Noodle soup with cream sauce
Noodle soup with cream sauce

Hi, I’m Elise. Today, I will show you a way to make noodle soup with cream sauce recipe. Never skip a recipe of the day again. Here are our most recent very simple family recipes to try. This time, I’m gonna make it a little bit tastier. This will be really delicious. Not to mention, it’s super satisfying.

Noodle soup with cream sauce Recipe

Noodle soup with cream sauce is one of the most favored of current trending meals on earth. It is appreciated by millions daily. It is easy, it’s quick, it tastes yummy. Noodle soup with cream sauce is something that I’ve loved my whole life. They’re nice and they look wonderful.

To begin with this particular recipe, we must first prepare a few components. You can cook noodle soup with cream sauce using 16 ingredients and 9 steps. Here is how you can achieve that.

The ingredients needed to make Noodle soup with cream sauce:

  1. Get 3 tbsp butter
  2. Make ready 1 1/2 tsp garlic
  3. Prepare 1 tsp basil pesto
  4. Make ready 3 slightly heaped tbsp flour
  5. Prepare 1 block (8 oz) cream cheese
  6. Make ready 2/3 pint heavy cream
  7. Make ready salish salt (to taste)
  8. Get 1 package udon or linguine noodles
  9. Make ready 32 oz seafood stock
  10. Prepare soy sauce
  11. Take worcestershire sauce
  12. Take salish salt
  13. Make ready ground mustard
  14. Take ground ginger
  15. Get cloves Ground
  16. Take ground cinnamon

Steps to make Noodle soup with cream sauce:

  1. First, prepare the cream sauce.

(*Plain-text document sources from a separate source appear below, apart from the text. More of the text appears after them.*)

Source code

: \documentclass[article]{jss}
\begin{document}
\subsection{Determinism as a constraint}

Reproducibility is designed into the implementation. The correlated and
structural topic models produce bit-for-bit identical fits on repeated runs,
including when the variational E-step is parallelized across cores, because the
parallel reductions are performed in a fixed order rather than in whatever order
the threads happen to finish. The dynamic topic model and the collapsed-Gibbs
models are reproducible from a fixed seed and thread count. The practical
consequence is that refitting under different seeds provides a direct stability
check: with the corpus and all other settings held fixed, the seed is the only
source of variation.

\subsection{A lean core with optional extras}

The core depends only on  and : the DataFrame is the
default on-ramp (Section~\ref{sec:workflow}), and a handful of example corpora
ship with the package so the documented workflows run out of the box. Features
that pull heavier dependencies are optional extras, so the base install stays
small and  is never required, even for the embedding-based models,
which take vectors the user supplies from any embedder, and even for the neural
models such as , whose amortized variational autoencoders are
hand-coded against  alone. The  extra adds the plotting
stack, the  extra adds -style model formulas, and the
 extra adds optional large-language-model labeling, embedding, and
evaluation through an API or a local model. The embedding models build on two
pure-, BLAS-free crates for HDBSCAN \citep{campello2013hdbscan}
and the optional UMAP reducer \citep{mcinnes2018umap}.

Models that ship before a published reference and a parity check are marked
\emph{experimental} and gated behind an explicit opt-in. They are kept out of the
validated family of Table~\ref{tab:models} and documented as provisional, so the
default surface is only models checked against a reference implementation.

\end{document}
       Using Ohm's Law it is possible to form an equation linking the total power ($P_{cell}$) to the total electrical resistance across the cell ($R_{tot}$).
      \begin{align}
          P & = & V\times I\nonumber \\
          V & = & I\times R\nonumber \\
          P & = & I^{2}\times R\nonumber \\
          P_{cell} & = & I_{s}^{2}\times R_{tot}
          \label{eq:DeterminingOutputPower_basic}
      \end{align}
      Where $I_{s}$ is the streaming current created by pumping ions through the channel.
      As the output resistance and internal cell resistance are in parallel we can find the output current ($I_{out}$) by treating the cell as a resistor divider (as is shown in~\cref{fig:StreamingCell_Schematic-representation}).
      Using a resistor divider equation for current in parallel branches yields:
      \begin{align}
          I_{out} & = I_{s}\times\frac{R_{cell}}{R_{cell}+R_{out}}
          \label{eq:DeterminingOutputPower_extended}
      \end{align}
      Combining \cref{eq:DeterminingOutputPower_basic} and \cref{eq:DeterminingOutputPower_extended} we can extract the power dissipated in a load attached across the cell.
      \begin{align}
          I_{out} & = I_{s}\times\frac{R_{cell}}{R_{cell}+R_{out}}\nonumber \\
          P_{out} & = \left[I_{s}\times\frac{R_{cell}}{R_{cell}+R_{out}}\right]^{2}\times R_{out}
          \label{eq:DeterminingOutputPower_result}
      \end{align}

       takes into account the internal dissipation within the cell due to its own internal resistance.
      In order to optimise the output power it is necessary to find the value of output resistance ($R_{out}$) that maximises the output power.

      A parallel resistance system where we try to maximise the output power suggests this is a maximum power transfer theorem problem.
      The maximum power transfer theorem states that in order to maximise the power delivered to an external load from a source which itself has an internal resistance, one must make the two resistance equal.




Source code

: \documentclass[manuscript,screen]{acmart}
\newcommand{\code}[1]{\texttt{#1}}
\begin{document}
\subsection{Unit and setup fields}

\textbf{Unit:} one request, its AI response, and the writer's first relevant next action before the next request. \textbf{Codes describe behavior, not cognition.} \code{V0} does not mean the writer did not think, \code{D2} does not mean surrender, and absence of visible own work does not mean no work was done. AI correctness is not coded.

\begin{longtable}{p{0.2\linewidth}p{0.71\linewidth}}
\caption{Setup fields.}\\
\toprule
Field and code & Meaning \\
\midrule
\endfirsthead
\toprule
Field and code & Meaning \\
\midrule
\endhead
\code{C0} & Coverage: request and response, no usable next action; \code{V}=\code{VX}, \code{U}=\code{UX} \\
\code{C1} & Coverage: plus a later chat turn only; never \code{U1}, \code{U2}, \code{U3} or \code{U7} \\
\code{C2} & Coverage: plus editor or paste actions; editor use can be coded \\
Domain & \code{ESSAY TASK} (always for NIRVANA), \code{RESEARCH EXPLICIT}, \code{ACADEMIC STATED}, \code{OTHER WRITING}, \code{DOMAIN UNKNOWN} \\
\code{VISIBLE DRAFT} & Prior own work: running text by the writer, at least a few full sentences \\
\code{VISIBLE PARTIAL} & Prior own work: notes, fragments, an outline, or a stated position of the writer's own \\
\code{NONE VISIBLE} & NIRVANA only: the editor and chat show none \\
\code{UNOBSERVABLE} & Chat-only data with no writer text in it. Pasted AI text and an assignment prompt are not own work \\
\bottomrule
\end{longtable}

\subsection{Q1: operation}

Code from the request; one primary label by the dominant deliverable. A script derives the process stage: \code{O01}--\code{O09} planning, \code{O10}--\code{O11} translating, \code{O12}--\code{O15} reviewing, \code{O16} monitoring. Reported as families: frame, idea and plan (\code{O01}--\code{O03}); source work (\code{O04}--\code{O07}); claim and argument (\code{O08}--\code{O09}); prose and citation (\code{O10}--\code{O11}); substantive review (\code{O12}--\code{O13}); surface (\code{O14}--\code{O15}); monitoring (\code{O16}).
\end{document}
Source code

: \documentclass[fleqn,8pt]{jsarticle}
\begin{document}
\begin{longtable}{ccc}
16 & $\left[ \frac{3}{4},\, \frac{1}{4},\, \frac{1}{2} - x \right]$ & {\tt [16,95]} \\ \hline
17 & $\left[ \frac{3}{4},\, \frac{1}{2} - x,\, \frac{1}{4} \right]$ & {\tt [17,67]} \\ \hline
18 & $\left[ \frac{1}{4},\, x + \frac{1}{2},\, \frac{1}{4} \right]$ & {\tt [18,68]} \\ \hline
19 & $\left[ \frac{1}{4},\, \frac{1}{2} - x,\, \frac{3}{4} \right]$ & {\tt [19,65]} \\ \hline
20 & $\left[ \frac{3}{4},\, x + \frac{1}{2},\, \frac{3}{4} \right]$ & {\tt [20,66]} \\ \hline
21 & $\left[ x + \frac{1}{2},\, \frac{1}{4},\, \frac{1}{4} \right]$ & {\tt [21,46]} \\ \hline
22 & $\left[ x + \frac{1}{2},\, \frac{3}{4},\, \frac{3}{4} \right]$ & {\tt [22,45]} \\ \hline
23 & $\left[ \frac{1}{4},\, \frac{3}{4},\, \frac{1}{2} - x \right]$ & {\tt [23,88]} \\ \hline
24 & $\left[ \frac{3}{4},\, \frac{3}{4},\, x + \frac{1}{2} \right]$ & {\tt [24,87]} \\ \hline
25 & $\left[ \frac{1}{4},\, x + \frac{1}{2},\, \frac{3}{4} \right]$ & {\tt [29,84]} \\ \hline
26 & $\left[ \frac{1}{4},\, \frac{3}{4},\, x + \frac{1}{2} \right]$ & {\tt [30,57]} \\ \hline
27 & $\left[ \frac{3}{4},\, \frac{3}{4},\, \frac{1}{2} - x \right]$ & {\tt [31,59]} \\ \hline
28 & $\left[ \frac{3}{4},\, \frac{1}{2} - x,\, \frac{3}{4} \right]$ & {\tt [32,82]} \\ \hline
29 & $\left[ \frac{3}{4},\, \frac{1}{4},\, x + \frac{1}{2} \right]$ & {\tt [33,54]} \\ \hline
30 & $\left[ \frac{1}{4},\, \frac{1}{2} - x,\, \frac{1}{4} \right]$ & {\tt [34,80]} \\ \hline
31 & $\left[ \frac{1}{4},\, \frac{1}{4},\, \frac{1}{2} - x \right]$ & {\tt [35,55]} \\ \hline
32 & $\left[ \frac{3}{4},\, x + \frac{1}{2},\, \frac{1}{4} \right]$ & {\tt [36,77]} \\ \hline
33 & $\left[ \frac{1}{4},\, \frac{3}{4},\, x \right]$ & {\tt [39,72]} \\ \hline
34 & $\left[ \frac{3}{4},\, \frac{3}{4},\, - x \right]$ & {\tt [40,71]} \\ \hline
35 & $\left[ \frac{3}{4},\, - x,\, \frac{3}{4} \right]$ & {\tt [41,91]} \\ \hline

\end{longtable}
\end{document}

Melt the butter in a saucepan on medium to medium high.
  2. Add garlic and pesto, saute in the butter. Add flour and cook the roux for about a minute.
  3. Add the cream cheese, and splash in about 1/4 to 1/3 cup heavy cream, just until the cream cheese can be incorporated.
  4. Remove from heat and move the sauce into the mixing bowl of a stand mixer. turn the mixer on to about 6 or 8 speed, and leave on while you start the noodles.
  5. Cook udon or linguine noodles according to package directions, drain.
  6. Add stock to the pot on medium high heat, and add the spices to taste.
  7. While that’s heating up, check on the sauce and add more heavy cream if it’s not coming together. You’re aiming for a fluffy, smooth, cooled sauce that’s still thick enough to pipe. Make sure to scrape down the sides with a rubber spatula periodically.
  8. Add salish salt to taste once it reached the desired consistency.
  9. Once the broth is heated, you can dish it up. Add noodles to each bowl, leaving a bit of space at the top. Ladle broth over the noodles so the broth is even with the top of the pasta. Spoon cream sauce into a silicone piping bag with a wide tip, and pipe over the top in one thick layer starting at the middle. Serve.